Stored data
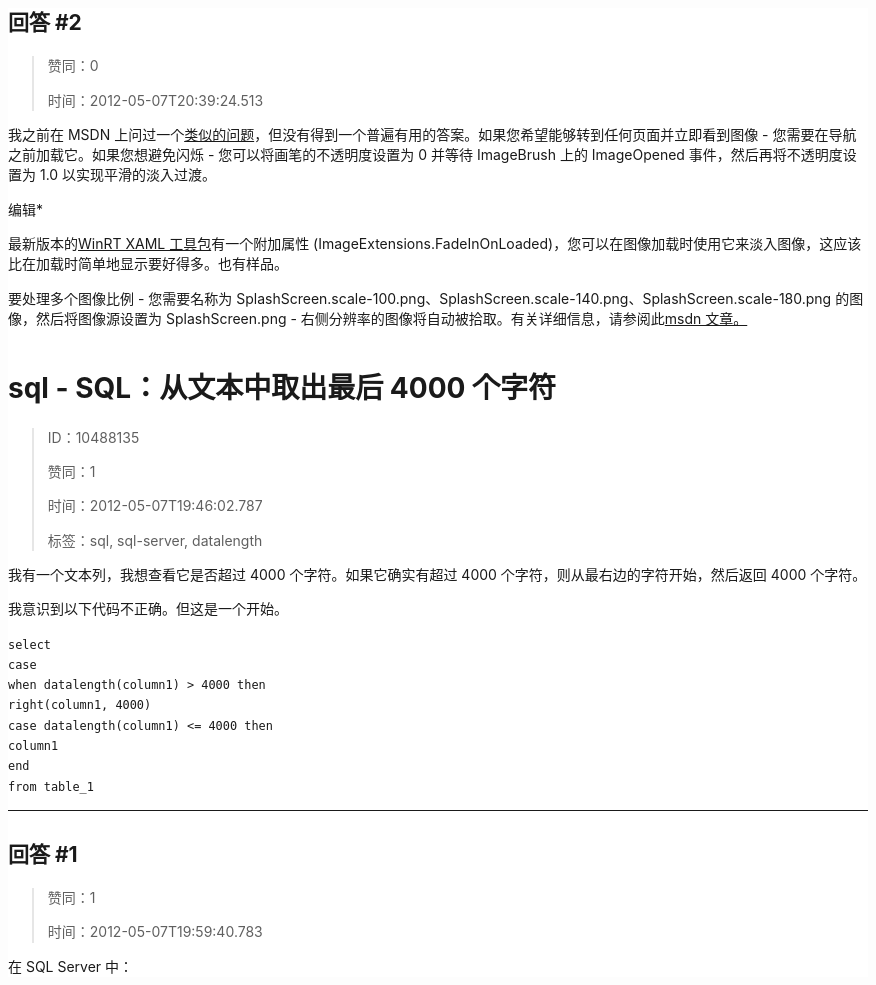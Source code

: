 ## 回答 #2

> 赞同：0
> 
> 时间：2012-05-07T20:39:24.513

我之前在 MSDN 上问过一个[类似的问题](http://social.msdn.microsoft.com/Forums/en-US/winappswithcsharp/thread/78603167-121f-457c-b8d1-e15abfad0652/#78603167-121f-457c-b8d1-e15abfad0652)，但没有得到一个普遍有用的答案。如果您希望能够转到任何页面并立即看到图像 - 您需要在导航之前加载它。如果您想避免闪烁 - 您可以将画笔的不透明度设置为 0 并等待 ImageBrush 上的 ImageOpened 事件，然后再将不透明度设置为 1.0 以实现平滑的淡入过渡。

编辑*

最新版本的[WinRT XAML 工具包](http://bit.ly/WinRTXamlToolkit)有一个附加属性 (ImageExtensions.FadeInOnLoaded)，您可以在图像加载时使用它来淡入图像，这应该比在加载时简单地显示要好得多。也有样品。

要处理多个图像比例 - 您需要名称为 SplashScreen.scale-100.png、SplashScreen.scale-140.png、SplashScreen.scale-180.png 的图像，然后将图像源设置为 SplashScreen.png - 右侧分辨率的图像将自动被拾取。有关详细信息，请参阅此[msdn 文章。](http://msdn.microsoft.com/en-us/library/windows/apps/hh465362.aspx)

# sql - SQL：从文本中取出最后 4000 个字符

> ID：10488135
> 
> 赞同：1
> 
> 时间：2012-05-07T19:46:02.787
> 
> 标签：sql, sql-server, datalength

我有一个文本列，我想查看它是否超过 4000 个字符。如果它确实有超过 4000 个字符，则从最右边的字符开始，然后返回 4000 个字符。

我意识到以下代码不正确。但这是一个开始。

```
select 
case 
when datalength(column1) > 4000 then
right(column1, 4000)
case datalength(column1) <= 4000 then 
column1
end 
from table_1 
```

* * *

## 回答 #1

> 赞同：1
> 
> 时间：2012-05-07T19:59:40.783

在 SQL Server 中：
---
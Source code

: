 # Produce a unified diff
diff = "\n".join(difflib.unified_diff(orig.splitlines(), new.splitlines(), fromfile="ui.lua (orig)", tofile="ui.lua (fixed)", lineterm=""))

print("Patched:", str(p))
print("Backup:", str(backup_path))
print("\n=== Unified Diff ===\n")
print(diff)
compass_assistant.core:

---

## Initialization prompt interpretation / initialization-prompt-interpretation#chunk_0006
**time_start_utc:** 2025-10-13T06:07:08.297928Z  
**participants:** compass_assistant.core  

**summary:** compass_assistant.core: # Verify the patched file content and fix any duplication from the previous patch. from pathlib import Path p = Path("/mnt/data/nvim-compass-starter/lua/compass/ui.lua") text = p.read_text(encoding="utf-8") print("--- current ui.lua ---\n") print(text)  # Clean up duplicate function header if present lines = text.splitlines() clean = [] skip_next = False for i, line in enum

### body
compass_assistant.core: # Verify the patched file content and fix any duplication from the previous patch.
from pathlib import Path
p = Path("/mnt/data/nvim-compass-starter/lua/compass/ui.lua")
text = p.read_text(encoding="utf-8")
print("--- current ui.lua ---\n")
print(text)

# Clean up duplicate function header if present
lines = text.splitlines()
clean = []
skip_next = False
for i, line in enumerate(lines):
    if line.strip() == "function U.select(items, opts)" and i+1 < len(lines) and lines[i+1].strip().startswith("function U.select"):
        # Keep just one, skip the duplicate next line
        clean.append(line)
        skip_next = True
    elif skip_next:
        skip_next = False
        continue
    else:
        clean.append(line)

Work item →
In the records above, find every line that contains the word "then" and copy it.

Solution →
when datalength(column1) > 4000 then
case datalength(column1) <= 4000 then 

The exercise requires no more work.